Features | Concerts
múm
By Clayton Purdom | 30 October 2009
It was interesting to go to a ballroom decked out and filled for the express, exclusive purpose of listening to the Icelandic post-rockish band múm because not only do I not own a múm album but I have never listened to a single múm song. In point of fact, I don’t know anyone who has, and if they have it’s never once come up even in passing or appeared while scrolling through their iPod or anything. I went in armed with only a working knowledge of their career arc: a onetime RIYL Sigur Rós now thought to have grown into their own thing that isn’t necessarily great or awful but is decidedly very good and cherished by a certain community of people, not a single one of whom, as I mentioned before, have I ever run into once in my entire goddamn life.

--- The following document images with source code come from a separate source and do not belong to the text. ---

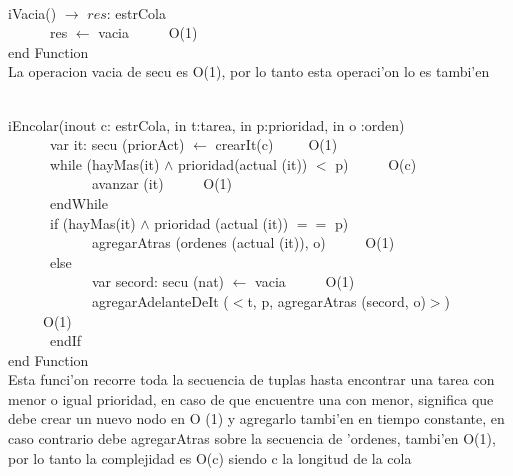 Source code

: \documentclass[a4paper,10pt]{article}
\begin{document}
\begin{algoritmo}
\caption{}\\
  iVacia() $\rightarrow$ $res$: estrCola \\
	\indent \ \ \ \ \ \  res $\gets$ vacia  \ \ \ \ \ O(1)\\
    end Function \\
   
   La operacion vacia de secu es O(1), por lo tanto esta operaci'on lo es tambi'en
\end{algoritmo}

\begin{algoritmo}
\caption{}\\
  iEncolar(inout c: estrCola, in t:tarea, in p:prioridad, in o :orden)\\
	\indent \ \ \ \ \ \ var it: secu (priorAct) $\gets$ crearIt(c)\ \ \ \ \ O(1)\\
	\indent \ \ \ \ \ \ while (hayMas(it) $\wedge$ prioridad(actual (it)) $<$ p) \ \ \ \ \ O(c)\\
	\indent \ \ \ \ \ \ \ \ \ \ \ \  avanzar (it) \ \ \ \ \ O(1)\\
	\indent \ \ \ \ \ \ endWhile \ \ \ \ \ \\
	\indent \ \ \ \ \ \ if (hayMas(it) $\wedge$ prioridad (actual (it)) $==$ p)  \ \ \ \ \ \\
	\indent \ \ \ \ \ \ \ \ \ \ \ \  agregarAtras (ordenes (actual (it)), o) \ \ \ \ \ O(1)\\
	\indent \ \ \ \ \ \ else\ \ \ \ \ \\
	\indent \ \ \ \ \ \ \ \ \ \ \ \  var secord: secu (nat) $\gets$ vacia \ \ \ \ \ O(1)\\
	\indent \ \ \ \ \ \ \ \ \ \ \ \  agregarAdelanteDeIt ($<$t, p, agregarAtras (secord, o)$>$) \ \ \ \ \ O(1)\\
	\indent \ \ \ \ \ \ endIf \ \ \ \ \ \\
    end Function \\
   
   Esta funci'on recorre toda la secuencia de tuplas hasta encontrar una tarea con menor o igual prioridad, en caso de que encuentre una con menor, significa que debe crear un nuevo nodo en O (1) y agregarlo tambi'en en tiempo constante, en caso contrario debe agregarAtras sobre la secuencia de 'ordenes, tambi'en O(1), por lo tanto la complejidad es O(c) siendo c la longitud de la cola 
   
   
\end{algoritmo}
\end{document}
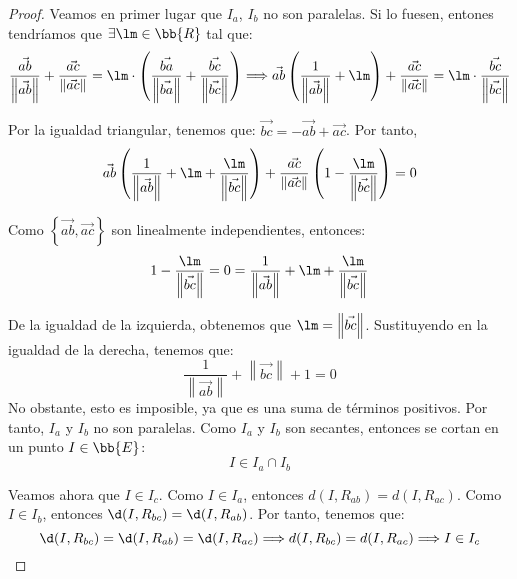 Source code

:\begin{proof}
    Veamos en primer lugar que $I_a$, $I_b$ no son paralelas. Si lo fuesen,
    entones tendríamos que $\exists \lm \in \bb{R}$ tal que:
    \begin{equation*}
        \frac{\vec{ab}}{\left\|\vec{ab}\right\|} + \frac{\vec{ac}}{\left\|\vec{ac}\right\|} = \lm 
        \cdot \left(\frac{\vec{ba}}{\left\|\vec{ba}\right\|} + \frac{\vec{bc}}{\left\|\vec{bc}\right\|}\right)
        \Longrightarrow \vec{ab}\left(\frac{1}{\left\|\vec{ab}\right\|} + \lm\right)
        + \frac{\vec{ac}}{\left\|\vec{ac}\right\|} = \lm \cdot \frac{\vec{bc}}{\left\|\vec{bc}\right\|}
    \end{equation*}

    Por la igualdad triangular, tenemos que: $\vec{bc} = -\vec{ab} + \vec{ac}$. Por tanto,
    \begin{equation*}
        \vec{ab}\left(\frac{1}{\left\|\vec{ab}\right\|} + \lm + \frac{\lm}{\left\|\vec{bc}\right\|}\right)
        + \frac{\vec{ac}}{\left\|\vec{ac}\right\|}\left(1 - \frac{\lm}{\left\|\vec{bc}\right\|}\right) = 0
    \end{equation*}

    Como $\left\{\vec{ab},\vec{ac}\right\}$ son linealmente independientes, entonces:
    \begin{equation*}
        1 - \frac{\lm}{\left\|\vec{bc}\right\|} = 0 = \frac{1}{\left\|\vec{ab}\right\|} + \lm + \frac{\lm}{\left\|\vec{bc}\right\|}
    \end{equation*}

    De la igualdad de la izquierda, obtenemos que $\lm = \left\|\vec{bc}\right\|$. Sustituyendo en la igualdad de la derecha, tenemos que:
    \begin{equation*}
        \frac{1}{\left\|\vec{ab}\right\|} + \left\|\vec{bc}\right\| + 1 = 0
    \end{equation*}
    No obstante, esto es imposible, ya que es una suma de términos positivos. Por tanto, $I_a$ y $I_b$ no son paralelas.
    Como $I_a$ y $I_b$ son secantes, entonces se cortan en un punto $I\in \bb{E}$:
    \begin{equation*}
        I\in I_a\cap I_b
    \end{equation*}
    
    Veamos ahora que $I\in I_c$. Como $I\in I_a$, entonces $d(I, R_{ab})=d(I, R_{ac})$.
    Como $I\in I_b$, entonces $\d(I, R_{bc})=\d(I, R_{ab})$. Por tanto, tenemos que:
    \begin{equation*}
        \d(I, R_{bc})=\d(I, R_{ab})=\d(I, R_{ac}) \Longrightarrow d(I, R_{bc})=d(I, R_{ac}) \Longrightarrow I\in I_c
    \end{equation*}


\end{proof}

So: I went to a múm concert. Why the fuck not! This was mostly as a guest of opener Sin Fang Bous’ publicist (there’s your disclosure, FTC, and here’s my balls), and despite this potentially complicating relationship I hope my recommendation thereof holds water: Sin Fang Bous murdered. Frontman Sindri Mar Sigfusson exudes an easy sort of fuck-you charisma that belies the big romantic swoosh of his songwriting, and what sounds on record like a sort of cleaner Sung Tongs (2004) sense of group hoopla on stage emerges as just one man singing into three mics, heavily lidded, polite, kinda perfectly. His band seems content to find new ways to fuck with arrangements of otherwise perfectly wistful folkish songs, lending an air of almost psychedelic unpredictability to an otherwise straightforward songwriting sense (strong melodies, etc). He lassoed and summarily hog-tied the audience’s attention and walked offstage with a wave.
And so: there I was at a múm concert! I felt sort of like that Onion headline “Area Grandmother tries Indian food,” like, “Welp, I never in a million years thought I’d—but oh well, I’m game for anything.” My end result, like, one suspects, Area Grandmother’s, was whooshing purple diarrhea. But a note, first, on múm fans: these are friendly people. Some of them would smile at me when they made eye contact, and making eye contact is something lots of them did, for no apparent reason. On display was an encyclopedia of Weird Indie Accessories: scarves, my god, the scarves, but also berets, long coats, weird boots, funny little dockworker hats, even a Samoan guy, but all trumped, eventually, by one daring couple that brought a fucking projector carousel filled with science slides and sat observing them cross-legged on the floor. They did not appear to be on any drugs, including like weed. I was having fun!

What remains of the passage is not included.